*DATA:*
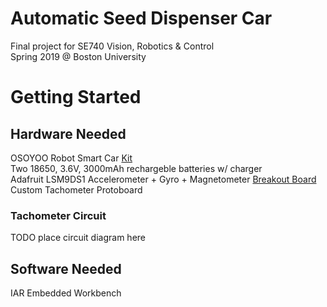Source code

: # Automatic Seed Dispenser Car
Final project for SE740 Vision, Robotics & Control <br/>
Spring 2019 @ Boston University  <br/>

# Getting Started
## Hardware Needed
OSOYOO Robot Smart Car [Kit](https://www.amazon.com/dp/B074Z6DMYP/ref=cm_sw_em_r_mt_dp_U_9QwMCbNGRHGH2) <br/>
Two 18650, 3.6V, 3000mAh rechargeble batteries w/ charger <br/>
Adafruit LSM9DS1 Accelerometer + Gyro + Magnetometer [Breakout Board](https://learn.adafruit.com/adafruit-lsm9ds1-accelerometer-plus-gyro-plus-magnetometer-9-dof-breakout/overview)
Custom Tachometer Protoboard <br/>
### Tachometer Circuit
TODO place circuit diagram here 

## Software Needed 
IAR Embedded Workbench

*TASK ITEM:*
Only the lines that hold the word "https" are wanted; each should be pulled from the records.

*EXERCISE SOLUTION:*
OSOYOO Robot Smart Car [Kit](https://www.amazon.com/dp/B074Z6DMYP/ref=cm_sw_em_r_mt_dp_U_9QwMCbNGRHGH2) <br/>
Adafruit LSM9DS1 Accelerometer + Gyro + Magnetometer [Breakout Board](https://learn.adafruit.com/adafruit-lsm9ds1-accelerometer-plus-gyro-plus-magnetometer-9-dof-breakout/overview)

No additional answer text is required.